Secondo un recente studio, promosso dalla Banca d’Italia e apparso nel sito www.lavoce.info, il numero di anni di istruzione completati dagli allievi delle scuole italiane nati tra il 1941 e il 1970 è aumentato di 3 anni, ma solo il 17% di tale pur notevolissimo risultato è ascrivibile alla riduzione del numero di allievi per docente, registratosi nel periodo considerato. Altri fattori sembrano aver esercitato una maggiore influenza, primo tra tutti il miglioramento del livello di istruzione delle famiglie di provenienza, che avrebbe inciso per un valore circa doppio, il 33%.

Sono dunque giustificati i tentativi del ministro Moratti (ma anche del suo predecessore Berlinguer) di ridurre il numero dei docenti italiani, che è in assoluto il più elevato – a parità di allievi, esclusa l’Università – tra quelli che si registrano tra i Paesi dell’OCSE? E’ forse più utile puntare su altri fattori, come l’educazione degli adulti o il miglioramento dei programmi, o una migliore formazione dei docenti, anziché sull’aumento del loro numero, e la conseguente diminuzione del numero di allievi per classe e per docente?

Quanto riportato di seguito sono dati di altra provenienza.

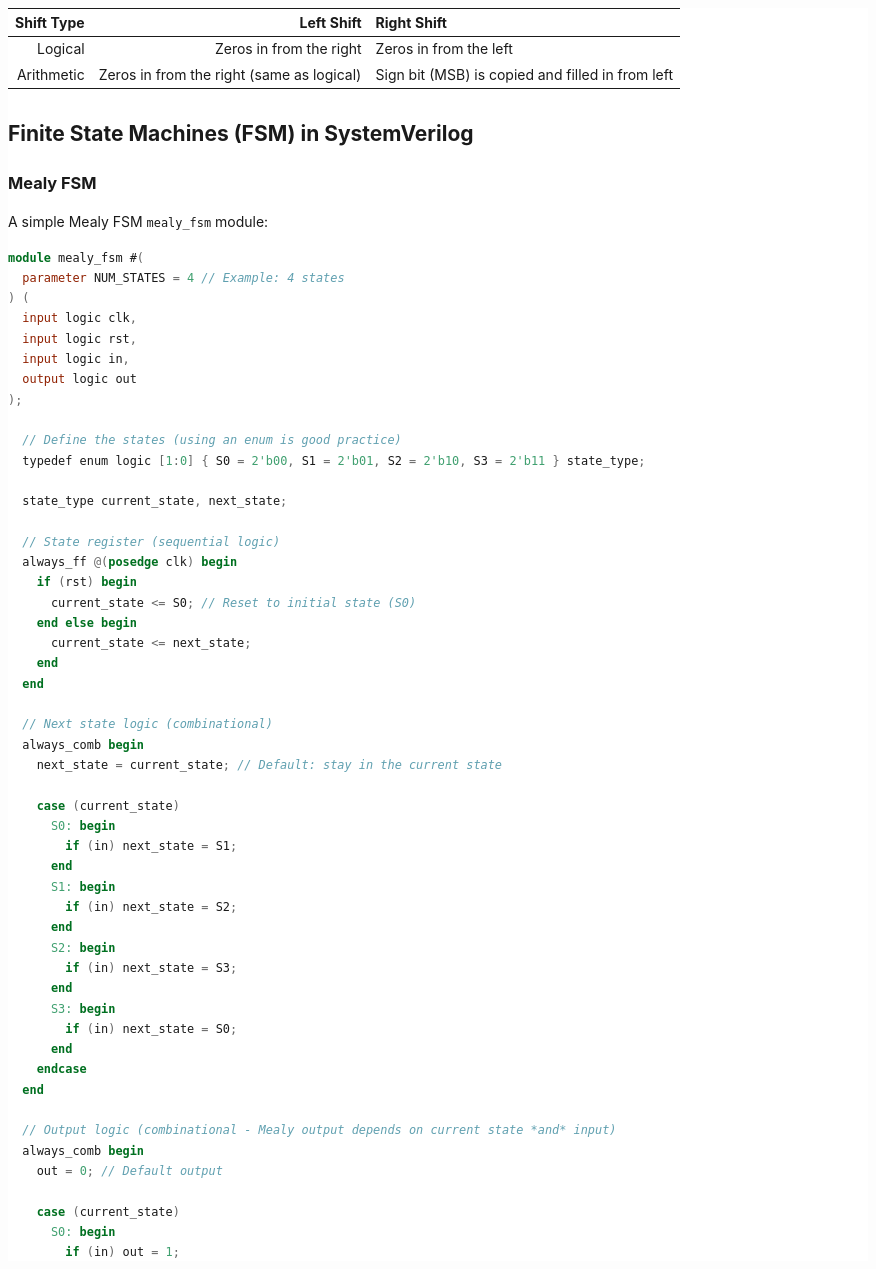 | Shift Type | Left Shift |	Right Shift |
| ---: | ---: | :--- |
| Logical |	Zeros in from the right	| Zeros in from the left |
| Arithmetic |	Zeros in from the right (same as logical) |	Sign bit (MSB) is copied and filled in from left |

## Finite State Machines (FSM) in SystemVerilog

### Mealy FSM

A simple Mealy FSM <code>mealy_fsm</code> module:

```verilog
module mealy_fsm #(
  parameter NUM_STATES = 4 // Example: 4 states
) (
  input logic clk,
  input logic rst,
  input logic in,
  output logic out
);

  // Define the states (using an enum is good practice)
  typedef enum logic [1:0] { S0 = 2'b00, S1 = 2'b01, S2 = 2'b10, S3 = 2'b11 } state_type;

  state_type current_state, next_state;

  // State register (sequential logic)
  always_ff @(posedge clk) begin
    if (rst) begin
      current_state <= S0; // Reset to initial state (S0)
    end else begin
      current_state <= next_state;
    end
  end

  // Next state logic (combinational)
  always_comb begin
    next_state = current_state; // Default: stay in the current state

    case (current_state)
      S0: begin
        if (in) next_state = S1;
      end
      S1: begin
        if (in) next_state = S2;
      end
      S2: begin
        if (in) next_state = S3;
      end
      S3: begin
        if (in) next_state = S0;
      end
    endcase
  end

  // Output logic (combinational - Mealy output depends on current state *and* input)
  always_comb begin
    out = 0; // Default output

    case (current_state)
      S0: begin
        if (in) out = 1;
```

I ricercatori che hanno elaborato lo studio, G. Brunello, D. Checchi e S. Comi, si limitano ad osservare che dal punto di vista dell’economia dell’istruzione la scelta ottimale sarebbe quella di “eguagliare, al margine, i costi e i benefici“, e lasciano intendere che non necessariamente i benefici (per gli allievi e per la società) derivanti da un surplus di docenti sarebbero superiori ai relativi maggiori costi. Tranne che nelle situazioni in cui esistono ancora forti disparità regionali/locali, e in cui vi sia una rilevante influenza del background familiare sui risultati del sistema educativo. In questi casi sarebbe opportuno mantenere un più basso numero di allievi per docente. Ma la conseguenza sarebbe la formazione di organici differenziati per territorio e, presumibilmente, per livello e tipologia di scuola. Problema: sono disponibili i sindacati – e per altri versi il Ministero dell’Economia – a infrangere il tabù dell’unicità, a livello nazionale, dei criteri di formazione delle classi?